[Stored data entries]
*-*-*

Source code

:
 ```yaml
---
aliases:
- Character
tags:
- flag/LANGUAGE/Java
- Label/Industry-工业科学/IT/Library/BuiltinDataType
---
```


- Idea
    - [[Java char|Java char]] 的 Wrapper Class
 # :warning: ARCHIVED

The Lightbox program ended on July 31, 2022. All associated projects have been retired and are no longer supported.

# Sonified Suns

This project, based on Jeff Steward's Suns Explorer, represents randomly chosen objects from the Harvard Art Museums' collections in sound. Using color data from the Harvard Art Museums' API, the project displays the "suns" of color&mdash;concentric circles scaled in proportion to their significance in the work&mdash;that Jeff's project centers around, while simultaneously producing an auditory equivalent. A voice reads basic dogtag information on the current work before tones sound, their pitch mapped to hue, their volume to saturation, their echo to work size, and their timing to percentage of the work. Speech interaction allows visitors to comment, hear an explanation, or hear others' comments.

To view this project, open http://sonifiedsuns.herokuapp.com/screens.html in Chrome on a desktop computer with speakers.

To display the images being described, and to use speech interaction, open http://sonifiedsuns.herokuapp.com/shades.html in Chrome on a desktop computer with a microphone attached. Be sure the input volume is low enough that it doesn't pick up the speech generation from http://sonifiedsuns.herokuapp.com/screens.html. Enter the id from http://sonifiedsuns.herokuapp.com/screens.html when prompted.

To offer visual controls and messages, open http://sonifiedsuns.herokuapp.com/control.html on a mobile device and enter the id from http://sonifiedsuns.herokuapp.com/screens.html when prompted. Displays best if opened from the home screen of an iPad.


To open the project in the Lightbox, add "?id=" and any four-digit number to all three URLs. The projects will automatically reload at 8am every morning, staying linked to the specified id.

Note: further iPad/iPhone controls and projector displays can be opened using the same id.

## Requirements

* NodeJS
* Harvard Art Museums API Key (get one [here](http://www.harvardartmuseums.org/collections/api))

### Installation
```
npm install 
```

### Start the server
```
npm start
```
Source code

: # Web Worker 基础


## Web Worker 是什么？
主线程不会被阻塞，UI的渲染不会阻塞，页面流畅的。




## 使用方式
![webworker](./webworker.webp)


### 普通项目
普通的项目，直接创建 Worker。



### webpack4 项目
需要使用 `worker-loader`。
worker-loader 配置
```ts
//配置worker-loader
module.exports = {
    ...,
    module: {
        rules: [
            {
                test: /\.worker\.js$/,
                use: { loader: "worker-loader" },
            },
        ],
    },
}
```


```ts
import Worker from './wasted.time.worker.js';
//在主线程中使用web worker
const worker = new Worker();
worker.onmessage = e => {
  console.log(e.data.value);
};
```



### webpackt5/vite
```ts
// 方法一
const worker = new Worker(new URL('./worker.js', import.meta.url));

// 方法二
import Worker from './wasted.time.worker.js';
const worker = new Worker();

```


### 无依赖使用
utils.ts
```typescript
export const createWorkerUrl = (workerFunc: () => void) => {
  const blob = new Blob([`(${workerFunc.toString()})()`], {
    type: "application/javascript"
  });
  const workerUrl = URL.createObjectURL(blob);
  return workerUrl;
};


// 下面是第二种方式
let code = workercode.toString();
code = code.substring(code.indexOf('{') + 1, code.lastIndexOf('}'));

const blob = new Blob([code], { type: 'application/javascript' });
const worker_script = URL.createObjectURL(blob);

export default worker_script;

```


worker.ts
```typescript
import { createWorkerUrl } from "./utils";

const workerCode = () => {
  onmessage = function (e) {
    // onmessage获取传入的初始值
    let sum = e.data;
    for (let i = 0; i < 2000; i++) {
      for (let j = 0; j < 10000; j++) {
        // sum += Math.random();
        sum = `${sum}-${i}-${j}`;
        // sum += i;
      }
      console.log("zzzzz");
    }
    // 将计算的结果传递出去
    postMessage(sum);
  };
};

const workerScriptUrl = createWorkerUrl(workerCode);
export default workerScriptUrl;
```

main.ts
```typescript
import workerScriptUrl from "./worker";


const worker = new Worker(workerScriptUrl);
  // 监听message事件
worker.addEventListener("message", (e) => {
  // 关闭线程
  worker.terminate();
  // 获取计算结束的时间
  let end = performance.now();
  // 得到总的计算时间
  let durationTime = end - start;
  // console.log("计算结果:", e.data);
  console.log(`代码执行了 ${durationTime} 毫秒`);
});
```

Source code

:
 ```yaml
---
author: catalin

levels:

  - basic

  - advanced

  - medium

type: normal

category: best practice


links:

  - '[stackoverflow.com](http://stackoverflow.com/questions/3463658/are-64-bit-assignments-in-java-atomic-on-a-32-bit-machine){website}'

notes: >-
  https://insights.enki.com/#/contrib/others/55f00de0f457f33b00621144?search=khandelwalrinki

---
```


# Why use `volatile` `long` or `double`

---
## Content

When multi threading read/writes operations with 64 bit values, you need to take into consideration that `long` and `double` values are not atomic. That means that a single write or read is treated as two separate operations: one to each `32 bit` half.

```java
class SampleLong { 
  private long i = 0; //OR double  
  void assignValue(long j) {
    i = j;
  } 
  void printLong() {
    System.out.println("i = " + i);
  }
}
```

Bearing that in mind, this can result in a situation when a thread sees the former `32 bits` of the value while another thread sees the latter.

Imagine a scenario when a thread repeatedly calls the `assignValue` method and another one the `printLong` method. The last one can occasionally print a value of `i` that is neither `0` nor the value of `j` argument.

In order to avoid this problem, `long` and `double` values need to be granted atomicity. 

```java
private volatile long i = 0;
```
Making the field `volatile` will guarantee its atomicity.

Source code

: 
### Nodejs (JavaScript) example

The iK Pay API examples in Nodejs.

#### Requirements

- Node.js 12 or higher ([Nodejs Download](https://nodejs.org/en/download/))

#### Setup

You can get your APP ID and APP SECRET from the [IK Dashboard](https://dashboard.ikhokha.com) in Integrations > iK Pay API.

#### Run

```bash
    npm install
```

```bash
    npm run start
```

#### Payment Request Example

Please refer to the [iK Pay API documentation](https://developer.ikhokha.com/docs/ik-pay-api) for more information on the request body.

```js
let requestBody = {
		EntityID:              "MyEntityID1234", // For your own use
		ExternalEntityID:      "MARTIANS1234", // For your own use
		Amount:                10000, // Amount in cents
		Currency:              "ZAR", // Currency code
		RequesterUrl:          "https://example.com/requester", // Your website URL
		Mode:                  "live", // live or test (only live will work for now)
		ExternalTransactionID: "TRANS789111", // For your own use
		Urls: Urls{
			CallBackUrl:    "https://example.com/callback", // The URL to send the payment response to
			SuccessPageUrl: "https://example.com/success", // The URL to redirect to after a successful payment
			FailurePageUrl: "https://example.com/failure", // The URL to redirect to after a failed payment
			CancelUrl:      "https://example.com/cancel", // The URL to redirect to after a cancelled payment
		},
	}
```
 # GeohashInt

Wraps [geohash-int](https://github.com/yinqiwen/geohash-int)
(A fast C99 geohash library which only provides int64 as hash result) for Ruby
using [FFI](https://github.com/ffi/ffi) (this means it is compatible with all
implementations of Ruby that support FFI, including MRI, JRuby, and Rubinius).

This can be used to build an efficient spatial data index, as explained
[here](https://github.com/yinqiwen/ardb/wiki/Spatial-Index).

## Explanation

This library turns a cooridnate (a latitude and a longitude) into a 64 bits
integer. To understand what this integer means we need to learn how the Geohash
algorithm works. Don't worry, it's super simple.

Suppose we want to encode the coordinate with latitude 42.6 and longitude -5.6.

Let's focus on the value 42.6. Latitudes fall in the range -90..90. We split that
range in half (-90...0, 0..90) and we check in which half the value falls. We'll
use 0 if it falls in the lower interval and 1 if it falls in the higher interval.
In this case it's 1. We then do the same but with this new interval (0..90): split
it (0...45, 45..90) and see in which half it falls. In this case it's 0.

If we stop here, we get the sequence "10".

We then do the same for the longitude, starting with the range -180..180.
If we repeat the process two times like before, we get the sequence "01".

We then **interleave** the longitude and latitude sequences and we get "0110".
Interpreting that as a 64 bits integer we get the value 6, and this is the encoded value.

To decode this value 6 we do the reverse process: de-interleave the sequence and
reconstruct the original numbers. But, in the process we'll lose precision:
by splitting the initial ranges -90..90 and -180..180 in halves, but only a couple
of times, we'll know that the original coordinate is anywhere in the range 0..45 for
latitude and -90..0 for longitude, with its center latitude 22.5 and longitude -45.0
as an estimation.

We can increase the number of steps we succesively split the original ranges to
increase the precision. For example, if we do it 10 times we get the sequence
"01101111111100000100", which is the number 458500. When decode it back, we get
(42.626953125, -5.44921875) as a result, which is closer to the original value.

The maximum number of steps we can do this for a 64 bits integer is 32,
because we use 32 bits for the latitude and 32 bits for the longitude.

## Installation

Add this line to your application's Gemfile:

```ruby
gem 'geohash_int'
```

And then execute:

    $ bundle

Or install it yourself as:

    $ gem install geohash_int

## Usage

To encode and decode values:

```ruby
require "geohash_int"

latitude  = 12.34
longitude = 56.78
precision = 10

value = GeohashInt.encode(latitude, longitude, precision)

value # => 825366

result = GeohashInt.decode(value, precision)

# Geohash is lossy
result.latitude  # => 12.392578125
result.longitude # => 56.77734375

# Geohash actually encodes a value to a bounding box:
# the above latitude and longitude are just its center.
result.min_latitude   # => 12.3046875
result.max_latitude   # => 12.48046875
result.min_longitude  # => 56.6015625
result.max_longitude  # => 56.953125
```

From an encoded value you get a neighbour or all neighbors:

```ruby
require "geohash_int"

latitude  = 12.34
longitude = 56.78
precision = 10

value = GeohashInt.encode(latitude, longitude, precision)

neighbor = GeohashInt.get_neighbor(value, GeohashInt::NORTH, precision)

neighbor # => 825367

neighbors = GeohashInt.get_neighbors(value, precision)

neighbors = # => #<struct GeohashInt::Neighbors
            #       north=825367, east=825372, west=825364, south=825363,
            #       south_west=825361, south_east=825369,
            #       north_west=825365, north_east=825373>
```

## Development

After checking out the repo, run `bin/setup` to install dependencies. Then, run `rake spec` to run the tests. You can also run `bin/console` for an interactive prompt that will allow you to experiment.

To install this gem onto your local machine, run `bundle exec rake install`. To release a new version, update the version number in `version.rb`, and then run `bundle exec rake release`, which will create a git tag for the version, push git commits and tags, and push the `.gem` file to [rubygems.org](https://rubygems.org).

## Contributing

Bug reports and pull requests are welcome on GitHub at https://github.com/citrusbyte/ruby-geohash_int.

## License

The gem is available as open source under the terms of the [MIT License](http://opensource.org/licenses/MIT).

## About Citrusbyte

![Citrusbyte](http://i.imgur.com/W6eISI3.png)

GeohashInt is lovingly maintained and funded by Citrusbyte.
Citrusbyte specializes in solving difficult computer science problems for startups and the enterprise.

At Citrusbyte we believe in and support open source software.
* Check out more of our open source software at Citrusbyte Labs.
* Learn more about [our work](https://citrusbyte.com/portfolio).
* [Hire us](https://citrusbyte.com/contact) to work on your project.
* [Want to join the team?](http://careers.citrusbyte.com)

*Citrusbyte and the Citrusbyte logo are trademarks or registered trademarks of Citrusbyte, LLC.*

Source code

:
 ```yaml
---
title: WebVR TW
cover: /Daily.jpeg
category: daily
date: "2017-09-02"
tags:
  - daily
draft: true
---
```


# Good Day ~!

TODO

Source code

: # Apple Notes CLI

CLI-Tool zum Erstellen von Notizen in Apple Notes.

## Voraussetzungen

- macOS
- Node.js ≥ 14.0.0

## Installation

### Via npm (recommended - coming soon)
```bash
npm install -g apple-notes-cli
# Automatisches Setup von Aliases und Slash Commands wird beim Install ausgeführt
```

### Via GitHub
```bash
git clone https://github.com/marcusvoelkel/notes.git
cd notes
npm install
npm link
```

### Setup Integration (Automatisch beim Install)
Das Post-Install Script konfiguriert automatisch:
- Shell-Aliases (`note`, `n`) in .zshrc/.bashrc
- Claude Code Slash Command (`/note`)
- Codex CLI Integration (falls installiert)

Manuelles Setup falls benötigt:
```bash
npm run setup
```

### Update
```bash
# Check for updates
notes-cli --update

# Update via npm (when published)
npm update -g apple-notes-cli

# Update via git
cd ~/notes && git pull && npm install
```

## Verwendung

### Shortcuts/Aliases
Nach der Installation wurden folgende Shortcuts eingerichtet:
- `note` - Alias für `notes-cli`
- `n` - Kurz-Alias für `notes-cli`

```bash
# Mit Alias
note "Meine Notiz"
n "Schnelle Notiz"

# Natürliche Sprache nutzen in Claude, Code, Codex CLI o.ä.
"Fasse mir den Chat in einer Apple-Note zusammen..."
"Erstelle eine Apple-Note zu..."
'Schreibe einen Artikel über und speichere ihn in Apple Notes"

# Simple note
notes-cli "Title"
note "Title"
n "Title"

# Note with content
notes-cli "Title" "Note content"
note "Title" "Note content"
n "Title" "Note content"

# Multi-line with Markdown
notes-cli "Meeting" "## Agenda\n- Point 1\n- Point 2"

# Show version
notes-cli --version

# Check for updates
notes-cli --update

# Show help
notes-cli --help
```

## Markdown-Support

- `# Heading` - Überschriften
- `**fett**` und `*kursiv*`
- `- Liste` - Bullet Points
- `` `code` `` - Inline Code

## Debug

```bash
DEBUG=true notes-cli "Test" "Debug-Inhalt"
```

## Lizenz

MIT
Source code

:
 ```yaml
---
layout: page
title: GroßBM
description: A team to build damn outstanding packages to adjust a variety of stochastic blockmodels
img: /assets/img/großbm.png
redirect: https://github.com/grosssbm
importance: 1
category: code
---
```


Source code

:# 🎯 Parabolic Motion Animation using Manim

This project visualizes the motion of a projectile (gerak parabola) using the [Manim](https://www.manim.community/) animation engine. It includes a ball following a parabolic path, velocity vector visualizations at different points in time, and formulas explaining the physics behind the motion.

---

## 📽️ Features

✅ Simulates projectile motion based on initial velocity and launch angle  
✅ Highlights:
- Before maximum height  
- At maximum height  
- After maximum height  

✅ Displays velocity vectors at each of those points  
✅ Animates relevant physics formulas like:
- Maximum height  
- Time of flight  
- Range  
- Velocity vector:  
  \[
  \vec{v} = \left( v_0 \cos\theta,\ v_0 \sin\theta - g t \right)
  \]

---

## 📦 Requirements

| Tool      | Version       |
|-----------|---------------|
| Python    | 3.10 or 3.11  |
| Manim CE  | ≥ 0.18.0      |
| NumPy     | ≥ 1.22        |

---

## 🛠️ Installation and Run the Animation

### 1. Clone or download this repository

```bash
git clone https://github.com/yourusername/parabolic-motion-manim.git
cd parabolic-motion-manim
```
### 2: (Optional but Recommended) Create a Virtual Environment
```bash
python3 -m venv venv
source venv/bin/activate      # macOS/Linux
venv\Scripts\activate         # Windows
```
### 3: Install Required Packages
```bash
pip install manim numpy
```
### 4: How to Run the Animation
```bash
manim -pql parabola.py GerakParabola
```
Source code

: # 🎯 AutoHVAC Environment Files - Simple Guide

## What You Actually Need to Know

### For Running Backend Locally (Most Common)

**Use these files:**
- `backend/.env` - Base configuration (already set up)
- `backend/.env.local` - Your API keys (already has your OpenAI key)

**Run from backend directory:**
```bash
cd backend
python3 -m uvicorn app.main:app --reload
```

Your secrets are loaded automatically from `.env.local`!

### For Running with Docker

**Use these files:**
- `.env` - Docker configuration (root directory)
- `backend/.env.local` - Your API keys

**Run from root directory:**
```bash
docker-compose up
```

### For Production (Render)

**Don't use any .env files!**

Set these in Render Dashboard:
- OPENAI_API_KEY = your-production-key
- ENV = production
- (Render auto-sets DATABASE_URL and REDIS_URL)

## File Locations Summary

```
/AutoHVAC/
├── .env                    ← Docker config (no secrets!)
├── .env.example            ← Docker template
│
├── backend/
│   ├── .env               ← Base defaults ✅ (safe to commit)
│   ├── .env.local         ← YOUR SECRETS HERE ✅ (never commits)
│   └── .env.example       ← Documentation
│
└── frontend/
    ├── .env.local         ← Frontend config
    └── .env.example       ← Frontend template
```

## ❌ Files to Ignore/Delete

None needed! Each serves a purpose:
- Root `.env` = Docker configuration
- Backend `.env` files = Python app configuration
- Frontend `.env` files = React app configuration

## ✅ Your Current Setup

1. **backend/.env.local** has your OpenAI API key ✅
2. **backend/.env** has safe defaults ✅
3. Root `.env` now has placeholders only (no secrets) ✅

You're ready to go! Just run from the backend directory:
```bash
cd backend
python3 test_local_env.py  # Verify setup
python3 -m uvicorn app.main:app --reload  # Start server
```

*-*-*

**What to do**
When you reach the line that contains "# Sonified Suns", stop; output it and every line before it from the start of the data, exactly as written.

**Answer area**
Source code

:
 ```yaml
---
aliases:
- Character
tags:
- flag/LANGUAGE/Java
- Label/Industry-工业科学/IT/Library/BuiltinDataType
---
```


- Idea
    - [[Java char|Java char]] 的 Wrapper Class
 # :warning: ARCHIVED

The Lightbox program ended on July 31, 2022. All associated projects have been retired and are no longer supported.

# Sonified Suns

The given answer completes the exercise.